------ Dataset entries
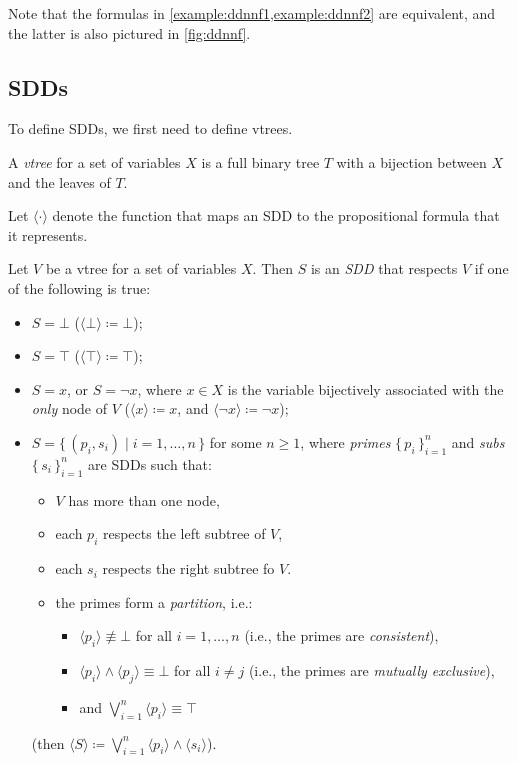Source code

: Note that the formulas in \cref{example:ddnnf1,example:ddnnf2} are equivalent, and the latter is also pictured in \cref{fig:ddnnf}.

\subsection{SDDs} \label{sec:sdds}

To define SDDs, we first need to define vtrees.

\begin{definition}
  A \emph{vtree} for a set of variables $X$ is a full binary tree $T$ with a bijection between $X$ and the leaves of $T$.
\end{definition}

Let $\langle\cdot\rangle$ denote the function that maps an SDD to the propositional formula that it represents.

\begin{definition}
  Let $V$ be a vtree for a set of variables $X$. Then $S$ is an \emph{SDD} that respects $V$ if one of the following is true:
  \begin{itemize}
  \item $S = \bot$ ($\langle \bot \rangle \coloneqq \bot$);
  \item $S = \top$ ($\langle \top \rangle \coloneqq \top$);
  \item $S = x$, or $S = \neg x$, where $x \in X$ is the variable bijectively associated with the \emph{only} node of $V$ ($\langle x \rangle \coloneqq x$, and $\langle \neg x \rangle \coloneqq \neg x$);
  \item $S = \{\, (p_i, s_i) \mid i = 1, \dots, n \,\}$ for some $n \ge 1$, where \emph{primes} $\{\,p_i\,\}_{i=1}^n$ and \emph{subs} $\{\,s_i\,\}_{i=1}^n$ are SDDs such that:
    \begin{itemize}
    \item $V$ has more than one node,
    \item each $p_i$ respects the left subtree of $V$,
    \item each $s_i$ respects the right subtree fo $V$.
    \item the primes form a \emph{partition}, i.e.:
      \begin{itemize}
      \item $\langle p_i \rangle \not\equiv \bot$ for all $i = 1, \dots, n$ (i.e., the primes are \emph{consistent}),
      \item $\langle p_i \rangle \land \langle p_j \rangle \equiv \bot$ for all $i \ne j$ (i.e., the primes are \emph{mutually exclusive}),
      \item and $\bigvee_{i=1}^n \langle p_i \rangle \equiv \top$
      \end{itemize}
    \end{itemize}
    (then $\langle S \rangle \coloneqq \bigvee_{i=1}^n \langle p_i \rangle \land \langle s_i \rangle$).
  \end{itemize}
\end{definition}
------------
#### [Your assignment]
Retype word for word all the material given above, and keep the pictures out.

#### [Output for this task]
Source code

: Note that the formulas in \cref{example:ddnnf1,example:ddnnf2} are equivalent, and the latter is also pictured in \cref{fig:ddnnf}.

\subsection{SDDs} \label{sec:sdds}

To define SDDs, we first need to define vtrees.

\begin{definition}
  A \emph{vtree} for a set of variables $X$ is a full binary tree $T$ with a bijection between $X$ and the leaves of $T$.
\end{definition}

Let $\langle\cdot\rangle$ denote the function that maps an SDD to the propositional formula that it represents.

\begin{definition}
  Let $V$ be a vtree for a set of variables $X$. Then $S$ is an \emph{SDD} that respects $V$ if one of the following is true:
  \begin{itemize}
  \item $S = \bot$ ($\langle \bot \rangle \coloneqq \bot$);
  \item $S = \top$ ($\langle \top \rangle \coloneqq \top$);
  \item $S = x$, or $S = \neg x$, where $x \in X$ is the variable bijectively associated with the \emph{only} node of $V$ ($\langle x \rangle \coloneqq x$, and $\langle \neg x \rangle \coloneqq \neg x$);
  \item $S = \{\, (p_i, s_i) \mid i = 1, \dots, n \,\}$ for some $n \ge 1$, where \emph{primes} $\{\,p_i\,\}_{i=1}^n$ and \emph{subs} $\{\,s_i\,\}_{i=1}^n$ are SDDs such that:
    \begin{itemize}
    \item $V$ has more than one node,
    \item each $p_i$ respects the left subtree of $V$,
    \item each $s_i$ respects the right subtree fo $V$.
    \item the primes form a \emph{partition}, i.e.:
      \begin{itemize}
      \item $\langle p_i \rangle \not\equiv \bot$ for all $i = 1, \dots, n$ (i.e., the primes are \emph{consistent}),
      \item $\langle p_i \rangle \land \langle p_j \rangle \equiv \bot$ for all $i \ne j$ (i.e., the primes are \emph{mutually exclusive}),
      \item and $\bigvee_{i=1}^n \langle p_i \rangle \equiv \top$
      \end{itemize}
    \end{itemize}
    (then $\langle S \rangle \coloneqq \bigvee_{i=1}^n \langle p_i \rangle \land \langle s_i \rangle$).
  \end{itemize}
\end{definition}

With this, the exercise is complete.